Go through the data line by line and count the lines that hold "Simplified". Reply with the total only.

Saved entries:
++++++
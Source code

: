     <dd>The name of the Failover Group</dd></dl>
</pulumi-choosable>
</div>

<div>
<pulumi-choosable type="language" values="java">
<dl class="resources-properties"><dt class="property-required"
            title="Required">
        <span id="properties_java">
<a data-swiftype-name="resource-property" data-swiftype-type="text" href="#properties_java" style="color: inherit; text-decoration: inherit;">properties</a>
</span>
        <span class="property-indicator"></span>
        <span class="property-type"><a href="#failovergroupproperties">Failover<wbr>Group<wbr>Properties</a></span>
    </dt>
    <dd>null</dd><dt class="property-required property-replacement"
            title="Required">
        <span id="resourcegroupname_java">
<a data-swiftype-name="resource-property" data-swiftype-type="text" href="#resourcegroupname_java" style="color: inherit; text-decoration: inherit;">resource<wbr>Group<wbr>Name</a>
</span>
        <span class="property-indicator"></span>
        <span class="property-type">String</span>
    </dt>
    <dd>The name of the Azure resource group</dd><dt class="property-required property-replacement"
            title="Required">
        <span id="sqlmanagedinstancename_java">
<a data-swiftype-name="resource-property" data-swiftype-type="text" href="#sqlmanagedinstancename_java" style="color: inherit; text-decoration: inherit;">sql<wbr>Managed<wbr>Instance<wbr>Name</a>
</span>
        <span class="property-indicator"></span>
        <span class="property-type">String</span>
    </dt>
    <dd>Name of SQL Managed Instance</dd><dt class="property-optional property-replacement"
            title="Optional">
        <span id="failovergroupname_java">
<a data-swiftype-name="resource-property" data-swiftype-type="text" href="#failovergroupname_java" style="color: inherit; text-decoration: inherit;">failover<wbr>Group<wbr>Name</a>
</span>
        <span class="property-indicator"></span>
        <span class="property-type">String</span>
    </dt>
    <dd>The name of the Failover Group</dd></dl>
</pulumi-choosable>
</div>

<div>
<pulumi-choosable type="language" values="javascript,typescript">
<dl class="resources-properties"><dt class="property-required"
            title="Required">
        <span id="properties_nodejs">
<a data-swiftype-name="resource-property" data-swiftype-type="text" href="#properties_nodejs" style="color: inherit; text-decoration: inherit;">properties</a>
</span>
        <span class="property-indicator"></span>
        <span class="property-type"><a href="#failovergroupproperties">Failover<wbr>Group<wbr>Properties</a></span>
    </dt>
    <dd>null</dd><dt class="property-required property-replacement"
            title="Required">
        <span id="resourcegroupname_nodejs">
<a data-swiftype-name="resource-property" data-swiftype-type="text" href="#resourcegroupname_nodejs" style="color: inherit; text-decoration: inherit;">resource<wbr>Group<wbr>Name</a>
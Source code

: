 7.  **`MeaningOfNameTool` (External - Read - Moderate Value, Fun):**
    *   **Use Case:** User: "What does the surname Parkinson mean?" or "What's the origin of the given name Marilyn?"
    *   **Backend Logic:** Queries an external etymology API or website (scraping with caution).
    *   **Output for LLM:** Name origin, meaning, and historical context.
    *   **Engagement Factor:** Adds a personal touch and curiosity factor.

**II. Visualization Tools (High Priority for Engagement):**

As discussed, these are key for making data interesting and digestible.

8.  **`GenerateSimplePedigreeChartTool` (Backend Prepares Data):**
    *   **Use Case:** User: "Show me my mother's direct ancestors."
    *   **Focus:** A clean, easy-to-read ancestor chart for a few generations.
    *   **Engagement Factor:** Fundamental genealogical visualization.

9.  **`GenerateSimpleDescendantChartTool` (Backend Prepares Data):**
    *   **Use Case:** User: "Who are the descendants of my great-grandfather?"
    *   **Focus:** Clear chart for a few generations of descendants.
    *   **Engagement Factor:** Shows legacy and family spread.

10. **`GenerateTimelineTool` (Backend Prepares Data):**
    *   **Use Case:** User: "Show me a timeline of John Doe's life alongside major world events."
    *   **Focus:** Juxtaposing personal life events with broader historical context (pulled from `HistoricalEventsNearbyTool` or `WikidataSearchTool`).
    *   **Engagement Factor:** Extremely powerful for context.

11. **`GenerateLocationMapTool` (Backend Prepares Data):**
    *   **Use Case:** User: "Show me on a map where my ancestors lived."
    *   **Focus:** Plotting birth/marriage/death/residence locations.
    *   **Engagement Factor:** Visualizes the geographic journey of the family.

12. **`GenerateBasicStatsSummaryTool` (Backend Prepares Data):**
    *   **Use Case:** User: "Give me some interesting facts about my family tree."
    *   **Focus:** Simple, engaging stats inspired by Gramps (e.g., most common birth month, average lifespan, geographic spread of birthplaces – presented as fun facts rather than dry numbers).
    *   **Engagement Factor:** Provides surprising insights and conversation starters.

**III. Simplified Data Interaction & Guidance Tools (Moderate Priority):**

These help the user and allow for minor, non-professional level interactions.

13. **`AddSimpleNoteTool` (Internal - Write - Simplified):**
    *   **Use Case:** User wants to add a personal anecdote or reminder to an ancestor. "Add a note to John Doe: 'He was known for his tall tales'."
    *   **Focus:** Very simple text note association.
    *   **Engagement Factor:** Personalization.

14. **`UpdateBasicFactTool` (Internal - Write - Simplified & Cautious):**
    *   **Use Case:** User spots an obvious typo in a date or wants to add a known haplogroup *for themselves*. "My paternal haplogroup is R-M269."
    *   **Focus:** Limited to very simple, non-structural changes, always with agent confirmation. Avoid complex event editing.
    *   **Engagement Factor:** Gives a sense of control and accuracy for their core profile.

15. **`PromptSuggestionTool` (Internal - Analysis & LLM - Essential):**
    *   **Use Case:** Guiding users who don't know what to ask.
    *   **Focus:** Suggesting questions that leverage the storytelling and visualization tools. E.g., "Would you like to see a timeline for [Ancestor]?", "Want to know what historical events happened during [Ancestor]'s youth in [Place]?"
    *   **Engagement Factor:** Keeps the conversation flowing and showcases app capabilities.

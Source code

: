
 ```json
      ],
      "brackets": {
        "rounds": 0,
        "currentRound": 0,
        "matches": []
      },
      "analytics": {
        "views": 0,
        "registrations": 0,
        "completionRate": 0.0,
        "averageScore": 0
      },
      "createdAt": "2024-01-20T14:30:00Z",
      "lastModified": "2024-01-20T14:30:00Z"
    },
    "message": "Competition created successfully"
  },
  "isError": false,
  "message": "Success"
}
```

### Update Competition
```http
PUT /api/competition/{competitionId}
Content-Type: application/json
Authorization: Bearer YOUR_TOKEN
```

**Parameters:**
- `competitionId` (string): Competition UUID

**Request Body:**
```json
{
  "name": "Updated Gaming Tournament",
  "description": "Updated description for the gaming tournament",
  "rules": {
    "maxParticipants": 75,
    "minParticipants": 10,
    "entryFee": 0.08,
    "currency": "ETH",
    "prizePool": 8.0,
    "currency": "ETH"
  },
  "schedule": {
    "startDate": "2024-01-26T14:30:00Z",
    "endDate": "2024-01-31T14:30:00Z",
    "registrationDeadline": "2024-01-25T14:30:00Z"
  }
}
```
++++++
Exercise output. 3